To build a transparent security culture and avoid shadow IT, companies must take strategic steps to reduce user stress. They need to prioritize user productivity by providing the right tools. Automating as many processes as necessary is also critical.

Balance has never been more crucial than it has been in the last two years. The toll that workplace demands and burnout can take on employees is at an all-time high, and it’s at the forefront of people’s minds.

Employee burnout has many ramifications, including disengagement, apathy, and other more serious mental health issues, which security leaders must address.

Practical Security Measures

Although combating employee burnout may appear onerous, security teams can take simple initiatives to streamline and reduce user burden when it comes to security.

Develop a Security Culture That is Open and Transparent

To create a safe environment for employees to ask questions and have open interactions with security, it’s essential to cultivate a proactive and participatory security culture. Security teams must promote and enforce clear data-use policies. They should be transparent about what they are collecting, monitoring, and doing with it.

Investigate with Empathy

When security teams notice potential data leaks or exposure from insiders, they should assume the users’ intentions are good and handle the problem with empathy. This entails asking questions to better understand the situation and a clear plan for reversing the action before it leads to any damage to the company. 

Also Read: Top Four Strategies to Prevent Cybersecurity Burnout

User Productivity Should Be a Priority

IT security must equip users with the tools they need to complete their tasks — and make it simple for them to contact the right people if they wish to use a different method — so they don’t have to go around security. They should share best practice guidelines for usual company processes like exchanging files externally and make this information readily available to users. Users will be less burnt out in the first place if security can prioritize their work preferences.

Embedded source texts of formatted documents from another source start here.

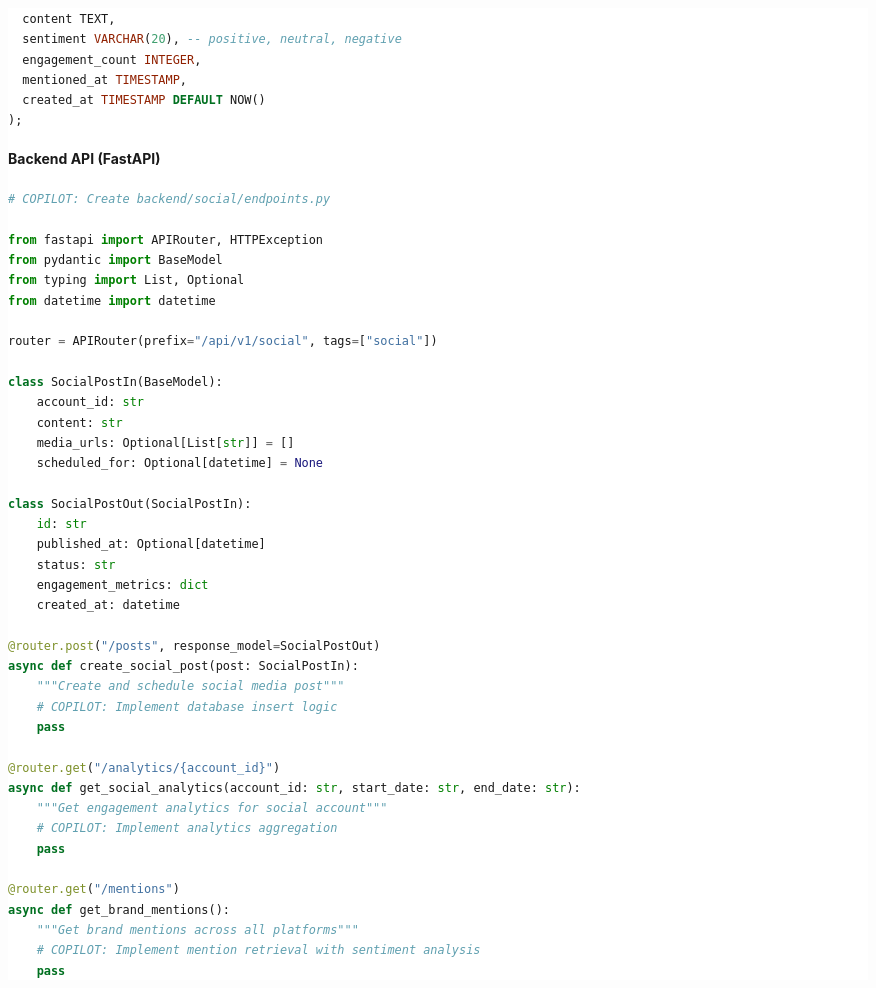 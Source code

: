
 ```sql
  content TEXT,
  sentiment VARCHAR(20), -- positive, neutral, negative
  engagement_count INTEGER,
  mentioned_at TIMESTAMP,
  created_at TIMESTAMP DEFAULT NOW()
);
```

#### Backend API (FastAPI)
```python
# COPILOT: Create backend/social/endpoints.py

from fastapi import APIRouter, HTTPException
from pydantic import BaseModel
from typing import List, Optional
from datetime import datetime

router = APIRouter(prefix="/api/v1/social", tags=["social"])

class SocialPostIn(BaseModel):
    account_id: str
    content: str
    media_urls: Optional[List[str]] = []
    scheduled_for: Optional[datetime] = None

class SocialPostOut(SocialPostIn):
    id: str
    published_at: Optional[datetime]
    status: str
    engagement_metrics: dict
    created_at: datetime

@router.post("/posts", response_model=SocialPostOut)
async def create_social_post(post: SocialPostIn):
    """Create and schedule social media post"""
    # COPILOT: Implement database insert logic
    pass

@router.get("/analytics/{account_id}")
async def get_social_analytics(account_id: str, start_date: str, end_date: str):
    """Get engagement analytics for social account"""
    # COPILOT: Implement analytics aggregation
    pass

@router.get("/mentions")
async def get_brand_mentions():
    """Get brand mentions across all platforms"""
    # COPILOT: Implement mention retrieval with sentiment analysis
    pass
```
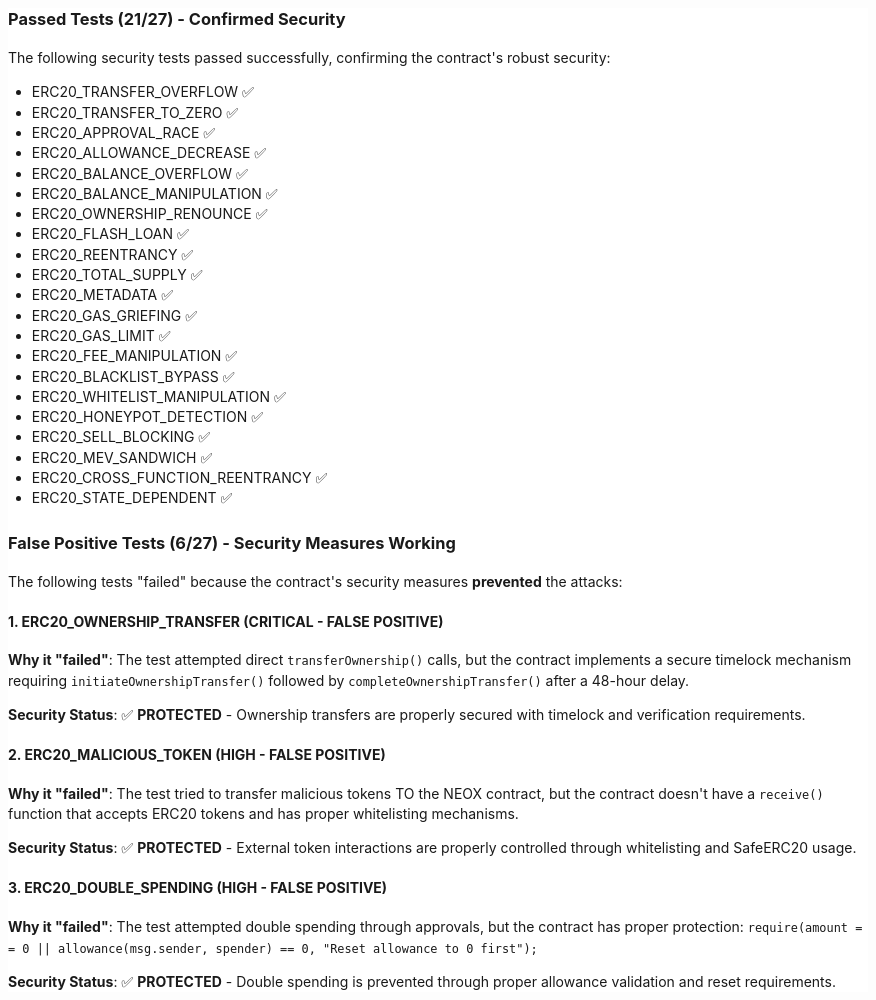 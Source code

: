 ### Passed Tests (21/27) - Confirmed Security
The following security tests passed successfully, confirming the contract's robust security:
- ERC20_TRANSFER_OVERFLOW ✅
- ERC20_TRANSFER_TO_ZERO ✅
- ERC20_APPROVAL_RACE ✅
- ERC20_ALLOWANCE_DECREASE ✅
- ERC20_BALANCE_OVERFLOW ✅
- ERC20_BALANCE_MANIPULATION ✅
- ERC20_OWNERSHIP_RENOUNCE ✅
- ERC20_FLASH_LOAN ✅
- ERC20_REENTRANCY ✅
- ERC20_TOTAL_SUPPLY ✅
- ERC20_METADATA ✅
- ERC20_GAS_GRIEFING ✅
- ERC20_GAS_LIMIT ✅
- ERC20_FEE_MANIPULATION ✅
- ERC20_BLACKLIST_BYPASS ✅
- ERC20_WHITELIST_MANIPULATION ✅
- ERC20_HONEYPOT_DETECTION ✅
- ERC20_SELL_BLOCKING ✅
- ERC20_MEV_SANDWICH ✅
- ERC20_CROSS_FUNCTION_REENTRANCY ✅
- ERC20_STATE_DEPENDENT ✅

### False Positive Tests (6/27) - Security Measures Working
The following tests "failed" because the contract's security measures **prevented** the attacks:

#### 1. ERC20_OWNERSHIP_TRANSFER (CRITICAL - FALSE POSITIVE)
**Why it "failed"**: The test attempted direct `transferOwnership()` calls, but the contract implements a secure timelock mechanism requiring `initiateOwnershipTransfer()` followed by `completeOwnershipTransfer()` after a 48-hour delay.

**Security Status**: ✅ **PROTECTED** - Ownership transfers are properly secured with timelock and verification requirements.

#### 2. ERC20_MALICIOUS_TOKEN (HIGH - FALSE POSITIVE)
**Why it "failed"**: The test tried to transfer malicious tokens TO the NEOX contract, but the contract doesn't have a `receive()` function that accepts ERC20 tokens and has proper whitelisting mechanisms.

**Security Status**: ✅ **PROTECTED** - External token interactions are properly controlled through whitelisting and SafeERC20 usage.

#### 3. ERC20_DOUBLE_SPENDING (HIGH - FALSE POSITIVE)
**Why it "failed"**: The test attempted double spending through approvals, but the contract has proper protection: `require(amount == 0 || allowance(msg.sender, spender) == 0, "Reset allowance to 0 first");`

**Security Status**: ✅ **PROTECTED** - Double spending is prevented through proper allowance validation and reset requirements.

Security Best Practices Must Be Standardized

Unfortunately, there is no silver bullet for security and technology teams that are chronically underfunded and work in a continuously evolving environment where zero-day vulnerabilities, data loss incidents, and other threats are commonplace. The one piece of advice that security teams should follow is to automate.

Fire drills should become standard operational practices, and processes should be automated if possible. Security teams should build processes to handle the most common security alerts that demand the most standard response, freeing time to focus on serious security concerns.

Security leaders should examine aspects like employee retention rates and workplace burnout along with the broader push toward more empathic workplace cultures. 

Security leaders and their teams play a critical role in helping build a safe work environment for employees. When they collaborate across the entire organization, they can have a greater impact on the company’s overall security culture and innovation, ensuring everyone’s mental health and well-being are prioritized.